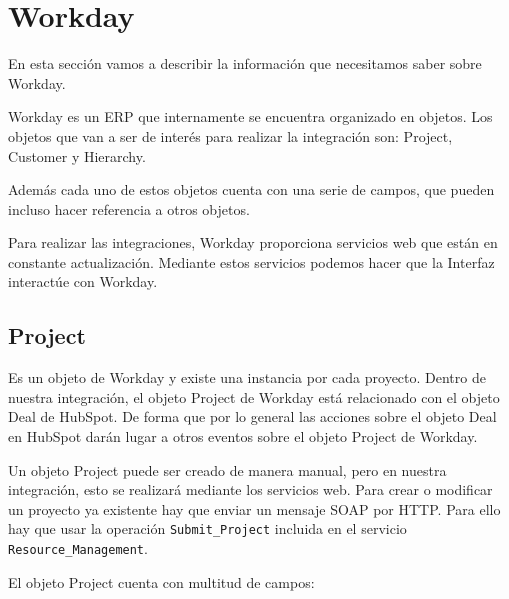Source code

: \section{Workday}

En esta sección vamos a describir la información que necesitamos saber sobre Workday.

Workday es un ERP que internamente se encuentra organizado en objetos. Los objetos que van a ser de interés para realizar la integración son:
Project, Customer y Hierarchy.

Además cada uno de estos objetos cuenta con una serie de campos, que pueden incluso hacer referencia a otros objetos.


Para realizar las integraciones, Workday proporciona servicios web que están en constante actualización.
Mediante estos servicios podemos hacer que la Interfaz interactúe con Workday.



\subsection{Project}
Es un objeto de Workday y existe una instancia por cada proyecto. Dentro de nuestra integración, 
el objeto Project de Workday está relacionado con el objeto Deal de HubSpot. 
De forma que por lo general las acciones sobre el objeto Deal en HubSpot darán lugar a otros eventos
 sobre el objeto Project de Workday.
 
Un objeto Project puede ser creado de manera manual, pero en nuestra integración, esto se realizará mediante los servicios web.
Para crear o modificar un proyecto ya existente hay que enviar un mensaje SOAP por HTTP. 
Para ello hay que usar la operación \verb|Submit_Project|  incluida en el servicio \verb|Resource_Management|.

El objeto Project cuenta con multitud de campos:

○ ○ ○

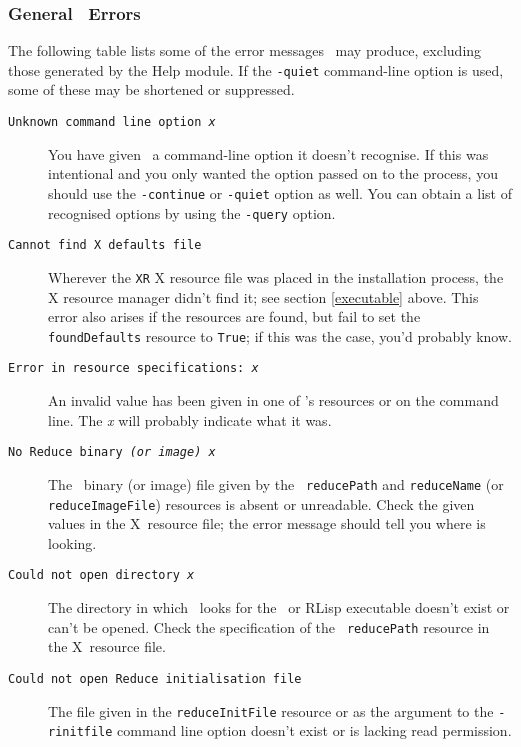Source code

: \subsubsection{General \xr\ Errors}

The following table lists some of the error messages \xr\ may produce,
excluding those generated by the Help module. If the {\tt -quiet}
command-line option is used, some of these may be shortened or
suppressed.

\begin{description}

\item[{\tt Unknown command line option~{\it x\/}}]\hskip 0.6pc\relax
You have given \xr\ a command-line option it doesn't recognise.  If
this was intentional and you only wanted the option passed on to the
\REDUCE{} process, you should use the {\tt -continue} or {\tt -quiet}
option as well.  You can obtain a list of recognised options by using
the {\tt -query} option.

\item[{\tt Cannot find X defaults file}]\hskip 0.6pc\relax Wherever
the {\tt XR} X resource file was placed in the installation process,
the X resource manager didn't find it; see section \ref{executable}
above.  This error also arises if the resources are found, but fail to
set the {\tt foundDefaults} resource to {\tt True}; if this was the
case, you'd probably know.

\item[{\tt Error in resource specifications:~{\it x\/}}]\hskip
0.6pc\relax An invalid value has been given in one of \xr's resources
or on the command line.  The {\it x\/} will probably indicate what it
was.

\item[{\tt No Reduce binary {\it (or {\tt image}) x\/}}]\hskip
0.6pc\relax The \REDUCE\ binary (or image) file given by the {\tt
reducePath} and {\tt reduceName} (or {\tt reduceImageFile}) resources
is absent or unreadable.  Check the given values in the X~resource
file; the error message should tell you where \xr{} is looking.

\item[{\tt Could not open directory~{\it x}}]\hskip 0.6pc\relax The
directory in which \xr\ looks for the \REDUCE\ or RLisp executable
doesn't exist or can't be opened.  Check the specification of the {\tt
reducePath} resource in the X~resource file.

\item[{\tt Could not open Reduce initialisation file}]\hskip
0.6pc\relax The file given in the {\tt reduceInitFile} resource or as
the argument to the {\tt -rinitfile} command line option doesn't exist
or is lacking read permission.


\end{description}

○ ○ ○

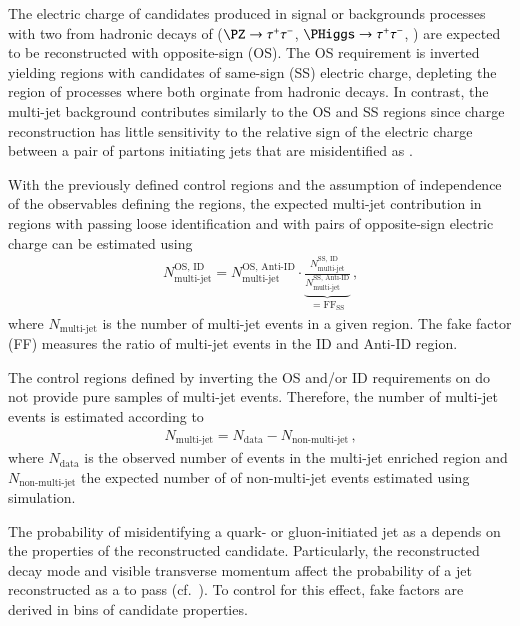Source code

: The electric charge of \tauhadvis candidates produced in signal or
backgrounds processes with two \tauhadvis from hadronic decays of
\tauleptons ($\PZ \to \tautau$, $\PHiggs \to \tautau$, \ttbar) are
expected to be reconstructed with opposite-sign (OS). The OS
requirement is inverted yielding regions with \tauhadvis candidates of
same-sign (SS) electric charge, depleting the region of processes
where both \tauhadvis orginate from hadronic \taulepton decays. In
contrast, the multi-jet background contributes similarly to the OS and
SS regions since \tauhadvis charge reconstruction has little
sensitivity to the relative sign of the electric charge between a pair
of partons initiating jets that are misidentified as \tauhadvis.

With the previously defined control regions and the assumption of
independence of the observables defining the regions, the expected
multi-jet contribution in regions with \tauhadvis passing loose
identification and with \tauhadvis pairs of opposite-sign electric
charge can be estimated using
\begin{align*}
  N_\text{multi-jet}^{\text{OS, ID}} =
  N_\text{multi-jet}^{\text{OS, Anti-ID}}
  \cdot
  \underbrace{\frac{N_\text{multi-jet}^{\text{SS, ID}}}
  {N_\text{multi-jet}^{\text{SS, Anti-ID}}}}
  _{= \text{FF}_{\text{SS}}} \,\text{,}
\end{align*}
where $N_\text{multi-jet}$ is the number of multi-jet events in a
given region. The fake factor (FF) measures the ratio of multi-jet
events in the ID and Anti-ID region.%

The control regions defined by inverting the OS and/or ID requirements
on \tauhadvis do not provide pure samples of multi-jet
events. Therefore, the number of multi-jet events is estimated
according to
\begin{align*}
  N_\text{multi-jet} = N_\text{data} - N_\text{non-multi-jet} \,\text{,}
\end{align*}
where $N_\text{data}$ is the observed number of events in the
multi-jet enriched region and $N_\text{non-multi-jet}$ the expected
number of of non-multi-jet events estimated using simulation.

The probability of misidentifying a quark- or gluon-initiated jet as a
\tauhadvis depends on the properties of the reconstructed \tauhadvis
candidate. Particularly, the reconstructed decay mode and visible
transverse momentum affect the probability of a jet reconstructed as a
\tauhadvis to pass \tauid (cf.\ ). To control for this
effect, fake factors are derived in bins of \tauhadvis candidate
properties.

○ ○ ○

- TASK GOAL -
Of all the entries above, repeat only the lines from the line that has "command-line option is" to the line that has "You have given", both lines included, exactly.

- REPLY -
command-line option is used, some of these may be shortened or
suppressed.

\begin{description}

\item[{\tt Unknown command line option~{\it x\/}}]\hskip 0.6pc\relax
You have given \xr\ a command-line option it doesn't recognise.  If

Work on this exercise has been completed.